(Document images with source code)
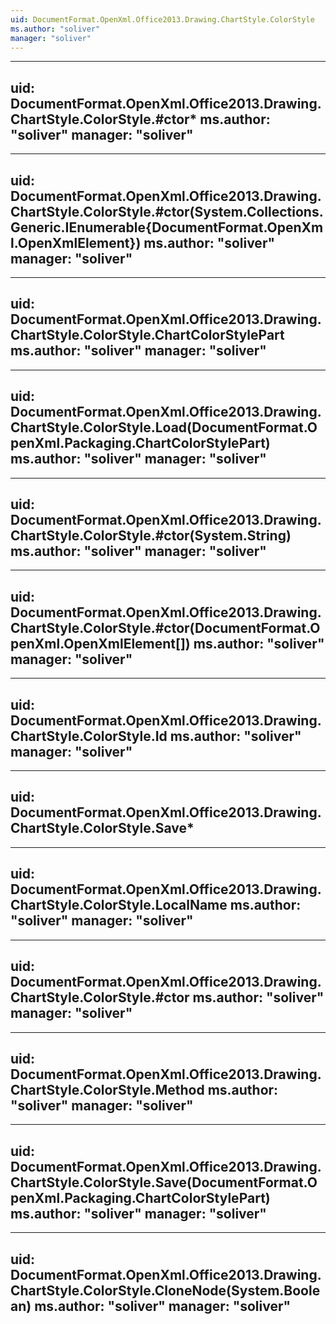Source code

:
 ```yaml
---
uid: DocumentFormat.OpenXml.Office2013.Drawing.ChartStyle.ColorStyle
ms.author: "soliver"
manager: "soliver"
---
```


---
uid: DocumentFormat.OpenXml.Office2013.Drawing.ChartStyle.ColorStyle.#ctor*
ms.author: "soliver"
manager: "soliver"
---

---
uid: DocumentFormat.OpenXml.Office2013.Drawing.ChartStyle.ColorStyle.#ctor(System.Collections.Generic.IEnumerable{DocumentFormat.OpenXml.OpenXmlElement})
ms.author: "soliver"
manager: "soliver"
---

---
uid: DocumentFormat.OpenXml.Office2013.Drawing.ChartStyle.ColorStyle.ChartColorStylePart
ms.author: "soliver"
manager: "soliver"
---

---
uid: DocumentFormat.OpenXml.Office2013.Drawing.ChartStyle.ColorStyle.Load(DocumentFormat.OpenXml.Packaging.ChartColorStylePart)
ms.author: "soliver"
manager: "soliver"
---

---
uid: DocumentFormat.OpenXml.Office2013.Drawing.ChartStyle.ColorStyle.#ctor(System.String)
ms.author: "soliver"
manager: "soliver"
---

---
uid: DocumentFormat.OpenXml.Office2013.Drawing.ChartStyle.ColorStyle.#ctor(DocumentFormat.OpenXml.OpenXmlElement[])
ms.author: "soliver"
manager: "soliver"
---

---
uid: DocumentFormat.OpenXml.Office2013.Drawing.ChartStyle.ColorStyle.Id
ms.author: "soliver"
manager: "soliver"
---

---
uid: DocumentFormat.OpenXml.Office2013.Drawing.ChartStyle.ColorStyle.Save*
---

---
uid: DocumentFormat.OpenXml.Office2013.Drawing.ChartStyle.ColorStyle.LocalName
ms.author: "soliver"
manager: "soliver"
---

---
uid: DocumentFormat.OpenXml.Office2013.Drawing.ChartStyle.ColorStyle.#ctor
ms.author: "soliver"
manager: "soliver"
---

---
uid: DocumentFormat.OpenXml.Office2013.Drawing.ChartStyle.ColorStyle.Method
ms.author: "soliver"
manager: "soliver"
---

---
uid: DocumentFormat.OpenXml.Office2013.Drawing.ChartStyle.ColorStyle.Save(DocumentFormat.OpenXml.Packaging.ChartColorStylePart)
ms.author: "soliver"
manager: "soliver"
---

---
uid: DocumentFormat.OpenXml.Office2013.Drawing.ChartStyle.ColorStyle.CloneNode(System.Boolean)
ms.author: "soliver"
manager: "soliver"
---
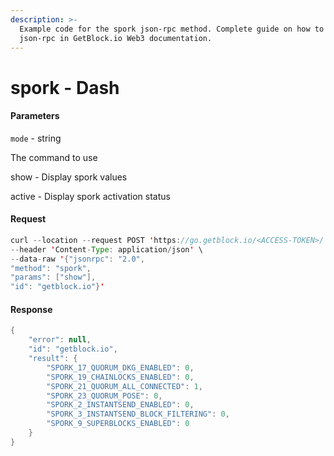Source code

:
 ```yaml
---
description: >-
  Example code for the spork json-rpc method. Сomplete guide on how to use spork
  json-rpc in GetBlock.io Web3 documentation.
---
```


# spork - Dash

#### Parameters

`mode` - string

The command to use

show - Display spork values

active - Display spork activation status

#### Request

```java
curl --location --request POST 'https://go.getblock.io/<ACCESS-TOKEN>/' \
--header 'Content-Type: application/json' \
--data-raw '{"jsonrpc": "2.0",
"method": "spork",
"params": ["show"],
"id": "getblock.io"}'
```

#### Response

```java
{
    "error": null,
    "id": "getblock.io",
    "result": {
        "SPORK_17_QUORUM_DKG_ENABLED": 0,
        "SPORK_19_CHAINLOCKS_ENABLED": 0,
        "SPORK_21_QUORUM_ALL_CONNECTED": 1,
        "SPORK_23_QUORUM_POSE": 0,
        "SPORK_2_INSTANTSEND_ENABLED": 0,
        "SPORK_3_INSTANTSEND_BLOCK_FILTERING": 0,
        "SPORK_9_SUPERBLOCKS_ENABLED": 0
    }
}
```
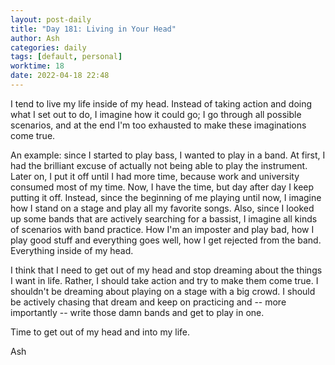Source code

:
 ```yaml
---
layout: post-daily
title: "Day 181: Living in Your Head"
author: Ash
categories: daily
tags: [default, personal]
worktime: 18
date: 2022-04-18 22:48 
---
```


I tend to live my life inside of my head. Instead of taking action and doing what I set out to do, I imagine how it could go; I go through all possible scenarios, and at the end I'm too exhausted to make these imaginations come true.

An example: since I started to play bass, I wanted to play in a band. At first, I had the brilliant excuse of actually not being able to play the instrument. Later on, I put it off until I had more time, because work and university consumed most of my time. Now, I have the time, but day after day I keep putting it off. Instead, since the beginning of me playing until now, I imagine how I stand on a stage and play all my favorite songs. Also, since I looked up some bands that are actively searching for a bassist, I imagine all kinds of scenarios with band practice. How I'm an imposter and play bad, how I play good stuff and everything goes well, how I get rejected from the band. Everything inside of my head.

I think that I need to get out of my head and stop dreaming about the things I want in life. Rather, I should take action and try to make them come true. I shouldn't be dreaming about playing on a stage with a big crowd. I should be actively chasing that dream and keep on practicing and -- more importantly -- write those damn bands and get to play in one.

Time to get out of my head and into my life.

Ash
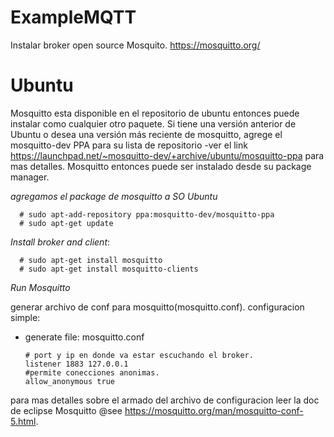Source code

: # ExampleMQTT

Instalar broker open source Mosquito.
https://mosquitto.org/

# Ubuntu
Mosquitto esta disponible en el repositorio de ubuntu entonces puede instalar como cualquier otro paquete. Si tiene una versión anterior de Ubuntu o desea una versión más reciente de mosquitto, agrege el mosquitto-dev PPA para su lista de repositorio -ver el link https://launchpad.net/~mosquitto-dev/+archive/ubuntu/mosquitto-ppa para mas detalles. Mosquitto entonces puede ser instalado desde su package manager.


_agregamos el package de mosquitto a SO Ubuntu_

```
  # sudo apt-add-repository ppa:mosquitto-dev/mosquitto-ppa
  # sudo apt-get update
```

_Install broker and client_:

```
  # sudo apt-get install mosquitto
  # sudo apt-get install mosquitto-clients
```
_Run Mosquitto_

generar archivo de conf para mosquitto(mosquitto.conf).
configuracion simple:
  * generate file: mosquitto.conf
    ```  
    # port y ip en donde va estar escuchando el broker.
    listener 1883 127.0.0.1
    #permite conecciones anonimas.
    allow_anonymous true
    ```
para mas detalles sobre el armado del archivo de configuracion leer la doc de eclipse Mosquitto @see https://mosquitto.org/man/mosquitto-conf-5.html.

§ What the task asks:
Show every line in the records above that contains the word "configuracion".

§ Output:
configuracion simple:
para mas detalles sobre el armado del archivo de configuracion leer la doc de eclipse Mosquitto @see https://mosquitto.org/man/mosquitto-conf-5.html.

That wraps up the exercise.